BIOGEOGRAPHY


Biogeography is the study of the geographic distribution of plants
and animals. Biogeographers try to explain why organisms are
distributed as they are.

Biogeographic studies show that life-forms in different parts of the
world have distinctive evolutionary histories.
One of the distribution patterns that biogeographers try to
explain is how similar groups of organisms can live in places separated
by seemingly impenetrable barriers. For example, native cats
are inhabitants of most continents of the earth, yet they cannot
cross expanses of open oceans. Obvious similarities suggest a common
ancestry, but similarly obvious differences result from millions
of years of independent evolution. Biogeographers also
try to explain why plants and animals, separated by geographical
barriers, are often very different in spite of similar environments.

For example, why are so many of the animals that inhabit Australia
and Tasmania so very different from animals in any other part of
the world? The major native herbivores of Australia and Tasmania
are the many species of kangaroos (Macropus). In other parts of the
world, members of the deer and cattle groups fill these roles.

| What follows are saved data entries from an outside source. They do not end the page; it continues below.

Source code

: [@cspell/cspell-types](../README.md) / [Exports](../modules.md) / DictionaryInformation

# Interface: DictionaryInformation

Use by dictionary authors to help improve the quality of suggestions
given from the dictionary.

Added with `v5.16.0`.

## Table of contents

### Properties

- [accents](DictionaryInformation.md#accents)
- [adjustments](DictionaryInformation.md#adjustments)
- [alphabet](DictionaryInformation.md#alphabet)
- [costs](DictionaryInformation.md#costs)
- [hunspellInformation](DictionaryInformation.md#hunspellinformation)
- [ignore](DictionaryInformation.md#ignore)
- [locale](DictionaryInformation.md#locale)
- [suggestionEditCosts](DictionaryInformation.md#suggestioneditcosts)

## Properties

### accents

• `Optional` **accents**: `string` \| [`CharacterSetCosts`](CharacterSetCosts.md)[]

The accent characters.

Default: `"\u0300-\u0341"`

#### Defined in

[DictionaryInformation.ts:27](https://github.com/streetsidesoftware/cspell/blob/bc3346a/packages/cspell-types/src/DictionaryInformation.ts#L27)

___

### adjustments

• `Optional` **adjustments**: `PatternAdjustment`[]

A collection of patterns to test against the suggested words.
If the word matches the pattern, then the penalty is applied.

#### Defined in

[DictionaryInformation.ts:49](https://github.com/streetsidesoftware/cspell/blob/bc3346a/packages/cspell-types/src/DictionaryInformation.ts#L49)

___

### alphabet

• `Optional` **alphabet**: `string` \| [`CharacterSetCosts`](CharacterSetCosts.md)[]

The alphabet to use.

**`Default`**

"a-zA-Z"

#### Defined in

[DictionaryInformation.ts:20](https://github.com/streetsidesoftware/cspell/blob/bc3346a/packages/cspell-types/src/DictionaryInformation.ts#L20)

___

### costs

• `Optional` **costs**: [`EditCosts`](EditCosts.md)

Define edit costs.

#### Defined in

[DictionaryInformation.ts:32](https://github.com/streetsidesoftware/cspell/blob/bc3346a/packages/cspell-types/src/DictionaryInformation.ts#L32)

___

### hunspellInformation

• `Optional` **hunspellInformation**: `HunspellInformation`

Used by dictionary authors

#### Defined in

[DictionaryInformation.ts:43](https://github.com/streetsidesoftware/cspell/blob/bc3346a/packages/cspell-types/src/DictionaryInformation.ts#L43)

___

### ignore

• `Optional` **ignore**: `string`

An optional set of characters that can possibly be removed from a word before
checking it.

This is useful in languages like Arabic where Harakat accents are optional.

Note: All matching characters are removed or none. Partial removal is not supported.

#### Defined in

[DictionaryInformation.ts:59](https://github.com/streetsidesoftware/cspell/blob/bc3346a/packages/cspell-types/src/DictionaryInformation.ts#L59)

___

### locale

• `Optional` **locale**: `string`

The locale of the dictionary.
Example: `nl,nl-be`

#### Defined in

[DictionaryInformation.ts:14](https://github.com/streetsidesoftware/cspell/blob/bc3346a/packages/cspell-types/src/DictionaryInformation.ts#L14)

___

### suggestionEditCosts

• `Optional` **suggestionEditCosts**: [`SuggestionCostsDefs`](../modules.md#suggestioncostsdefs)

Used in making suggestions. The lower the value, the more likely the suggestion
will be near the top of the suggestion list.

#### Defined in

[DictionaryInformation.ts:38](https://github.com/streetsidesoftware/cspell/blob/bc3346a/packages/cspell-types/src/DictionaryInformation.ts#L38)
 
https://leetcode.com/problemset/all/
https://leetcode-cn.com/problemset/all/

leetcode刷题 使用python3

Similarly,
the Tasmanian wolf (tiger) (Thylacinus cynocephalus), now
believed to be extinct, was a predatory marsupial that was unlike
any other large predator. Finally, biogeographers try to explain why
oceanic islands often have relatively few, but unique, resident
species. They try to document island colonization and subsequent
evolutionary events, which may be very different from the evolutionary
events in ancestral, mainland groups. The discussion that
follows will illustrate some of Charles Darwin’s conclusions about
the island biogeography of the Galápagos Islands.
Modern evolutionary biologists recognize the importance of
geological events, such as volcanic activity, the movement of
great landmasses, climatic changes, and geological uplift, in creating
or removing barriers to the movements of plants and animals.
Biogeographers divide the world into six major biogeographic regions.
 As they observe the characteristic plants and
animals in each of these regions and learn about the earth’s geologic
history, we understand more about animal distribution patterns
and factors that played important roles in animal evolution.

Only in understanding how the surface of the earth came to its
present form can we understand its inhabitants.